= Lisburn Racquets Club =

The Lisburn Racquets Club is a sports club in Lisburn, Northern Ireland. The club was formed in 1932 by the members of Lisburn Cricket Club to keep their members together during the winter months. It played in the British Legion Hall until the late 1950s and then moved to the Black Hall on the Hillhall Road. It incorporates Alpha Badminton Club, Lisburn Racquets Squash Club & Hilden Tennis Club.

In the 1960s it fund raised with the members of Hilden Tennis Club, with whom it had many members in common and with grant aid from the Department of Education it built the first stage of the current club.
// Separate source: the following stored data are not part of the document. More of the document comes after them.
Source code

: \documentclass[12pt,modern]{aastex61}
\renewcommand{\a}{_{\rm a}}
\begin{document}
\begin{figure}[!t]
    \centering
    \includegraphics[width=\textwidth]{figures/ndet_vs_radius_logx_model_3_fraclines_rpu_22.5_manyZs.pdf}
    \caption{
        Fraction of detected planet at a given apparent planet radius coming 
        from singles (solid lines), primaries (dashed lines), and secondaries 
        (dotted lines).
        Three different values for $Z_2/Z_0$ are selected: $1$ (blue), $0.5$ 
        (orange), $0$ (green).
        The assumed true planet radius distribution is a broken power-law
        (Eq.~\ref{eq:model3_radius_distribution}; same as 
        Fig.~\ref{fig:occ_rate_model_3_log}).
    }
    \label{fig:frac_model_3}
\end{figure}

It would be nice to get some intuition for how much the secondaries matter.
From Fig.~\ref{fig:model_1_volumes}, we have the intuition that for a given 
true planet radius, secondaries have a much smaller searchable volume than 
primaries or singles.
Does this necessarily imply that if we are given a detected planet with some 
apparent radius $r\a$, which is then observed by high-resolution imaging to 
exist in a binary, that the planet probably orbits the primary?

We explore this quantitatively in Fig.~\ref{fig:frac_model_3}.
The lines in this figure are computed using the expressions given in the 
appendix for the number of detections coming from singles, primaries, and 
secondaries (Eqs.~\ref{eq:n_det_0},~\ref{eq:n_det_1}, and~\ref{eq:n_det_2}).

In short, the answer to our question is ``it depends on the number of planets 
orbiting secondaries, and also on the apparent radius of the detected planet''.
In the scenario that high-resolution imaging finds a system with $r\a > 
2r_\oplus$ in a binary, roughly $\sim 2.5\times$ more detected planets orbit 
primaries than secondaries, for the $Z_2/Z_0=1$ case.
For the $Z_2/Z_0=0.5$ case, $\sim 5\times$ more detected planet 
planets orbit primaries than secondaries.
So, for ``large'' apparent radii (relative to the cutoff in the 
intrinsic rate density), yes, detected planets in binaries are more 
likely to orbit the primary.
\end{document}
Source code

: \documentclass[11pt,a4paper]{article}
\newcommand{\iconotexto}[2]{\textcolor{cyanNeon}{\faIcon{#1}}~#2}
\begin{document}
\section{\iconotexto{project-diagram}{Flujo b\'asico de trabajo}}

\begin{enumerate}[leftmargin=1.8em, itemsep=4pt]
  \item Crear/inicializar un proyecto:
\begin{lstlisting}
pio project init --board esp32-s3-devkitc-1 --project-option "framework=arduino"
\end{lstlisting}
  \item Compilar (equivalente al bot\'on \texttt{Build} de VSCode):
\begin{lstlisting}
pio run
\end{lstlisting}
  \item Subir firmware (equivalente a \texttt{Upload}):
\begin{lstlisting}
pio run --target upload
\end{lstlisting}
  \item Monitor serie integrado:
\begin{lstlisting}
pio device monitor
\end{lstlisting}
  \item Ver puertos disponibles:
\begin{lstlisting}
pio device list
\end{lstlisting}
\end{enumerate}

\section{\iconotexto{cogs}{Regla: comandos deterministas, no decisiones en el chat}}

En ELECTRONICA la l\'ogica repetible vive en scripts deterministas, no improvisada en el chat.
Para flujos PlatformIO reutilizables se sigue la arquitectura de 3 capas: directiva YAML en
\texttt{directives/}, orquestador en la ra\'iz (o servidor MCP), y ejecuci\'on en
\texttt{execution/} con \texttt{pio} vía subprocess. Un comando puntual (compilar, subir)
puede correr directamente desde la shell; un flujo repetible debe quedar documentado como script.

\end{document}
Play started here in November 1971.

A number of extensions have been added over the years – the major one being the addition of a 12 court badminton hall in 1996 with the help of Lottery Funding. This hall is also used by ten schools during the day and for netball and football – one of its current users being the Manchester United F.C. Academy.

Alpha is the largest badminton club in Ireland and over the last 15 years has won the All-Ireland Senior Cup 10 times. In doing so it qualified to represent Ireland in the Europe Cup – a competition for the champion club teams of all the European countries.
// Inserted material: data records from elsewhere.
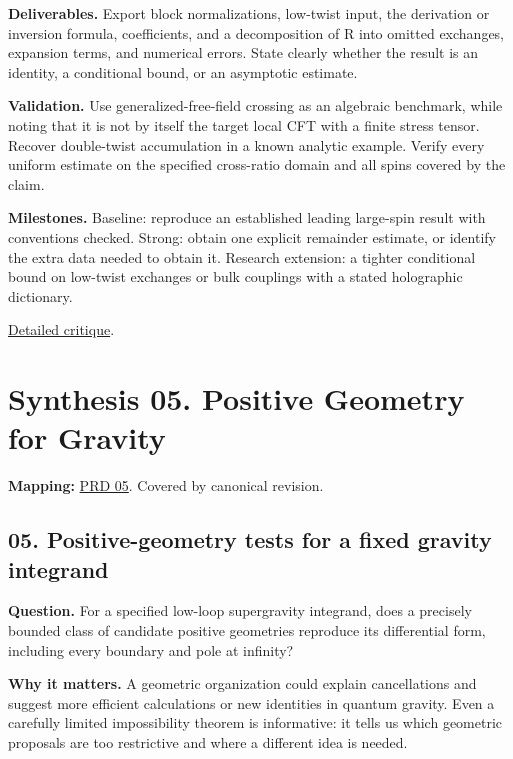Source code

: \documentclass[
  11pt,
]{article}
\begin{document}
\textbf{Deliverables.} Export block normalizations, low-twist input, the
derivation or inversion formula, coefficients, and a decomposition of R
into omitted exchanges, expansion terms, and numerical errors. State
clearly whether the result is an identity, a conditional bound, or an
asymptotic estimate.

\textbf{Validation.} Use generalized-free-field crossing as an algebraic
benchmark, while noting that it is not by itself the target local CFT
with a finite stress tensor. Recover double-twist accumulation in a
known analytic example. Verify every uniform estimate on the specified
cross-ratio domain and all spins covered by the claim.

\textbf{Milestones.} Baseline: reproduce an established leading
large-spin result with conventions checked. Strong: obtain one explicit
remainder estimate, or identify the extra data needed to obtain it.
Research extension: a tighter conditional bound on low-twist exchanges
or bulk couplings with a stated holographic dictionary.

\href{https://github.com/rick-stevens-ai/Pure-Thought/blob/main/reviews/04-Modular-Lightcone-Bootstrap.md}{Detailed
critique}.

\section{Synthesis 05. Positive Geometry for Gravity}

\textbf{Mapping:}
\href{https://github.com/rick-stevens-ai/Pure-Thought/blob/main/PRDs/05-Positive-Geometry-Gravity.md}{PRD
05}. Covered by canonical revision.

\subsection{05. Positive-geometry tests for a fixed gravity integrand}

\textbf{Question.} For a specified low-loop supergravity integrand, does
a precisely bounded class of candidate positive geometries reproduce its
differential form, including every boundary and pole at infinity?

\textbf{Why it matters.} A geometric organization could explain
cancellations and suggest more efficient calculations or new identities
in quantum gravity. Even a carefully limited impossibility theorem is
informative: it tells us which geometric proposals are too restrictive
and where a different idea is needed.
\end{document}
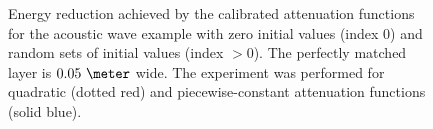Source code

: \documentclass[a4paper]{article}
\begin{document}
\begin{figure}
   \caption{Energy reduction achieved by the calibrated attenuation
    functions for the acoustic wave example with zero initial values
    (index 0) and random sets of initial values (index $>0$). The
    perfectly matched layer is $0.05~\meter$ wide. The experiment was
    performed for quadratic (dotted red) and piecewise-constant
    attenuation functions (solid blue).}
  \label{fig:ac_rands}
\end{figure}
\end{document}
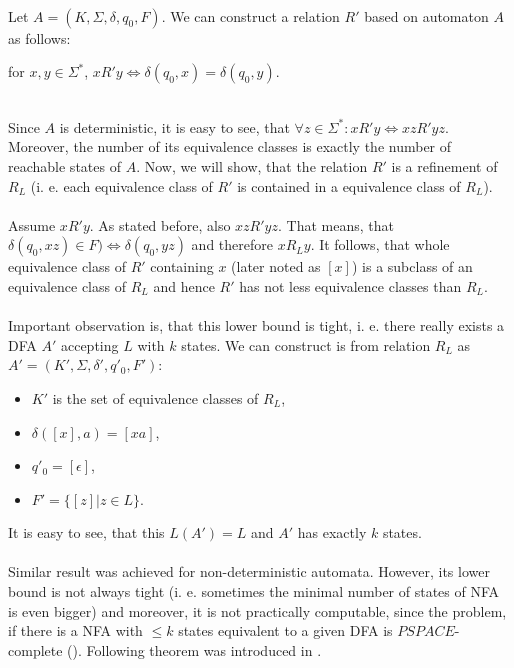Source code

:\paragraph{}
\dokaz Let $A = (K, \Sigma , \delta , q_{0}, F)$. We can construct a relation $R'$ based on automaton $A$ as follows: \\
\centerline{for $x, y \in \Sigma ^{*}$, $x R' y \Leftrightarrow \delta (q_{0}, x) = \delta (q_{0}, y)$.} \\
Since $A$ is deterministic, it is easy to see, that $\forall z \in \Sigma ^{*}: xR'y \Leftrightarrow xzR'yz$. Moreover, the number of its equivalence classes is exactly the number of reachable states of $A$. Now, we will show, that the relation $R'$ is a refinement of $R_{L}$ (i. e. each equivalence class of $R'$ is contained in a equivalence class of $R_{L}$).

\paragraph{}
Assume $xR'y$. As stated before, also $xzR'yz$. That means, that $\delta (q_{0}, xz) \in F) \Leftrightarrow \delta (q_{0}, yz)$ and therefore $xR_{L}y$. It follows, that whole equivalence class of $R'$ containing $x$ (later noted as $[x]$) is a subclass of an equivalence class of $R_{L}$ and hence $R'$ has not less equivalence classes than $R_{L}$. \square

\paragraph{}
Important observation is, that this lower bound is tight, i. e. there really exists a DFA $A'$ accepting $L$ with $k$ states. We can construct is from relation $R_{L}$ as $A'=(K', \Sigma , \delta ', q'_{0}, F')$:
\begin{itemize}
\item $K'$ is the set of equivalence classes of $R_{L}$, 
\item $\delta ([x], a) = [xa]$,
\item $q'_{0} = [\epsilon ]$,
\item $F' = \{ [z] | z \in L \}$.
\end{itemize}
It is easy to see, that this $L(A') = L$ and $A'$ has exactly $k$ states.

\paragraph{}
Similar result was achieved for non-deterministic automata. However, its lower bound is not always tight (i. e. sometimes the minimal number of states of NFA is even bigger) and moreover, it is not practically computable, since the problem, if there is a NFA with $\leq k$ states equivalent to a given DFA is $PSPACE$-complete (\cite{rav:minNFA}). Following theorem was introduced in \cite{gla:low}.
Alpha is divided into a number of sections decided mainly by the standard of player and partly by age. The Senior Club plays on Tuesday evenings with players of approximately League Division 1 standard. The Minor Club plays on Thursday evenings with players ranging from League Division 2 to Division 6 standard. The Tyros Club plays on Wednesday evenings with players from League Divisions 7 to 9 standard.

It has over 550 children divided into 10 sections playing on Friday evenings and on Saturdays from 9.00 – 6.00 with 30 league teams playing in the Ulster Juvenile Leagues.

The three adult sections have 13 teams in the leagues with entries also in the All-Ireland Cup competitions. The Senior section has many current Irish International players, all of the Northern Commonwealth Games team and many promising junior players many of whom have played for Ireland.

Each year Club Championships are held for most of the sections of the Club with preliminary rounds during the season and about fifty finals on a Saturday at the end of the season – late March or early April depending on when Easter falls.